His decision was made because he needs time to study issues in great depth and he finds e-mail extremely intrusive (and you know what?  He's right!) 

Still, I don't think I'll be giving up e-mail anytime soon.  In fact, it's reached the point around our house that we check our e-mail on a regular basis throughout the day but if someone calls and leaves a phone message, there's a chance we might not even notice!

Here are some random thoughts on e-mail, the original “killer app” of the Internet:
– spam is obviously a huge problem but the spam filters usually do a pretty good job these days in catching most of it (it's always a leapfrogging contest though between spammers and spam-blockers.)  I probably get 5-10 pieces of completely unsolicited spam per day which isn't too unmanageable.  (Wondering why you still get spam?  Who could ever believe the stuff those messages contain whether it's stock tips, earn-a-degree at home programs or penis enlargers?  Well, it's almost a zero cost proposition for spammers to send out millions of messages.  So if they get a 0.001% response rate, that's still 1000 sales which is significant, especially if you're selling something with a high profit margin like perscription drugs or whatever.)

– to me, just as bad as the unsolicited spam, is being “spammed” by organizations or individuals that you allow to e-mail you.  Why do some organizations feel the need to send you a weekly update of the progress on conference planning for months leading up to the event, especially when nothing new is happening?  My personal belief is that you have to put the responsibility on people – send one e-mail really early, one e-mail really late with details and otherwise, let them know a web site/blog/wiki that they can check out on their own if they want these regular updates.  Or set-up a specific mailing list for those who want to now the incremental details.

– a similar type of spamming is the dread forwarded e-mail messages – jokes, prayer wishes, funny pictures, humourous anecdotes, amazing “did you know?” lists, frantic tips & alerts, etc.  These are worse than spam because they're usually from someone you know (who probably doesn't know about Snopes – the best place to find out about Internet hoaxes and chain letters.)

– my biggest pet peeve is people who don't respond to e-mail messages.  I know the etiquette is a bit uncertain – when do you stop replying “Okay, thanks!” then you write “thanks for saying thanks” and it's hard to know when the communication is over.  But I've had many occasions in my life when I write to companies or individuals with specific questions or concerns and never received a response.  Frustrating! 

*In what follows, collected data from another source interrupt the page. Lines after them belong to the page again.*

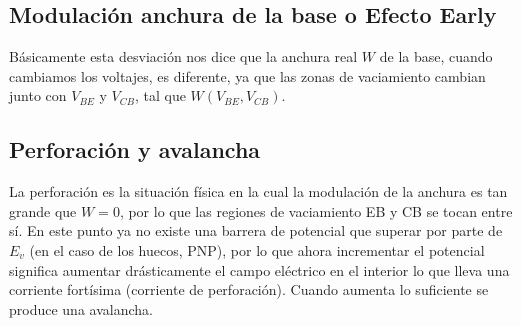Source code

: \subsection{Modulación anchura de la base o Efecto Early}

Básicamente esta desviación nos dice que la anchura real $W$ de la base, cuando cambiamos los voltajes, es diferente, ya que las zonas de vaciamiento cambian junto con $V_{BE}$ y $V_{CB}$, tal que $W (V_{BE}, V_{CB})$. 

\subsection{Perforación y avalancha}

La perforación es la situación física en la cual la modulación de la anchura es tan grande que $W=0$, por lo que las regiones de vaciamiento EB y CB se tocan entre sí. En este punto ya no existe una barrera de potencial que superar por parte de $E_v$ (en el caso de los huecos, PNP), por lo que ahora incrementar el potencial significa aumentar drásticamente el campo eléctrico en el interior lo que lleva una corriente fortísima (corriente de perforación). Cuando aumenta lo suficiente se produce una avalancha. 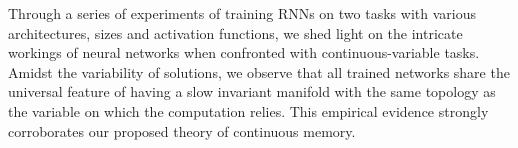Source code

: \documentclass{article} %
\newcommand{\mpcomment}[1]{\textcolor{mpcolor}{(#1)}}
\newcounter{ct}
\theoremstyle{definition}
\theoremstyle{remark}
\begin{document}
Through a series of experiments of training RNNs on two tasks with various architectures, sizes and activation functions, we shed light on the intricate workings of neural networks when confronted with continuous-variable tasks.
Amidst the variability of solutions, we observe that all trained networks share the universal feature of having a slow invariant manifold with the same topology as the variable on which the computation relies.
This empirical evidence strongly corroborates our proposed theory of continuous memory.












%
%
\end{document}
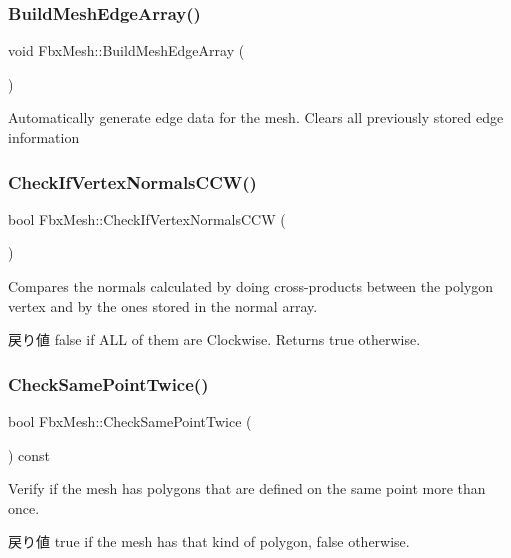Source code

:\subsubsection{\texorpdfstring{Build\+Mesh\+Edge\+Array()}{BuildMeshEdgeArray()}}
{\footnotesize\ttfamily void Fbx\+Mesh\+::\+Build\+Mesh\+Edge\+Array (\begin{DoxyParamCaption}{ }\end{DoxyParamCaption})}

Automatically generate edge data for the mesh. Clears all previously stored edge information \mbox{\label{class_fbx_mesh_ae78fd7bf1ee7986774560ed29915189a}} 
\subsubsection{\texorpdfstring{Check\+If\+Vertex\+Normals\+C\+C\+W()}{CheckIfVertexNormalsCCW()}}
{\footnotesize\ttfamily bool Fbx\+Mesh\+::\+Check\+If\+Vertex\+Normals\+C\+CW (\begin{DoxyParamCaption}{ }\end{DoxyParamCaption})}

Compares the normals calculated by doing cross-\/products between the polygon vertex and by the ones stored in the normal array. \begin{DoxyReturn}{戻り値}
{\ttfamily false} if A\+LL of them are Clockwise. Returns {\ttfamily true} otherwise. 
\end{DoxyReturn}
\mbox{\label{class_fbx_mesh_a4f49af18c3d12d2436b0547a10ebc262}} 
\subsubsection{\texorpdfstring{Check\+Same\+Point\+Twice()}{CheckSamePointTwice()}}
{\footnotesize\ttfamily bool Fbx\+Mesh\+::\+Check\+Same\+Point\+Twice (\begin{DoxyParamCaption}{ }\end{DoxyParamCaption}) const}

Verify if the mesh has polygons that are defined on the same point more than once. \begin{DoxyReturn}{戻り値}
true if the mesh has that kind of polygon, false otherwise. 
\end{DoxyReturn}
\mbox{\label{class_fbx_mesh_a05ca6a8fbd028777c91931ce6edf4b19}}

– what is the proper timeline for expecting a response?  That's a personal preference thing again but there's no doubt that e-mail has shortened the length of time people are willing to wait.  I would suggest that most people tend to expect a response within a day or two at most.  Personally, I like a response within that timeframe as well but will usually wait up to a week before re-sending a message or trying to contact via an alternate method if it's something urgent.  The oldest message in my in-box that I feel I should respond to is April 9 so I'm not doing too bad.  My oldest message is March 20 for a link to an article someone sent me that I never got around to reading yet. 

– how do you archive/file your e-mail?  Maybe it's the archivist/librarian in me but I keep virtually every single message I receive.  I figure that hard drive space is practically unlimited (I'm still using Thunderbird locally although Gmail and other web-based services are pretty much the same thing.)  Why do I keep everything?  You just never know if you might have to find something from a few years ago (I recently dug up a complimentary e-mail I'd received for some web site work I did about five yeras ago to use as part of a job application package.)   My personal classification system only makes sense to me but roughly, I have folders for categories of friends – UWO, Indian Head, my high school graduation class, working librarians plus folders for other topics – work-related, house-related, website related, newsletters and listservs and so on.  It's not perfect and I often forget – did I classify somebody as “work-related” or “library contacts” but, in conjunction with Google desktop search, it's not bad. 
I know one of the big advantages of Gmail is tagging rather than folders but I grew up with folders and still haven't been converted to tagging messages.

– one suggestion if you do use a local e-mail program like Thunderbird or Outlook Express.   Don't leave all your messages in your in-box (and replies in your Sent folder.)  This can really hurt the performance of your e-mail program and possibly even lead to errors once the index gets too large.  Take a couple seconds every time you send a message to file it or do it at the end of the day or whatever.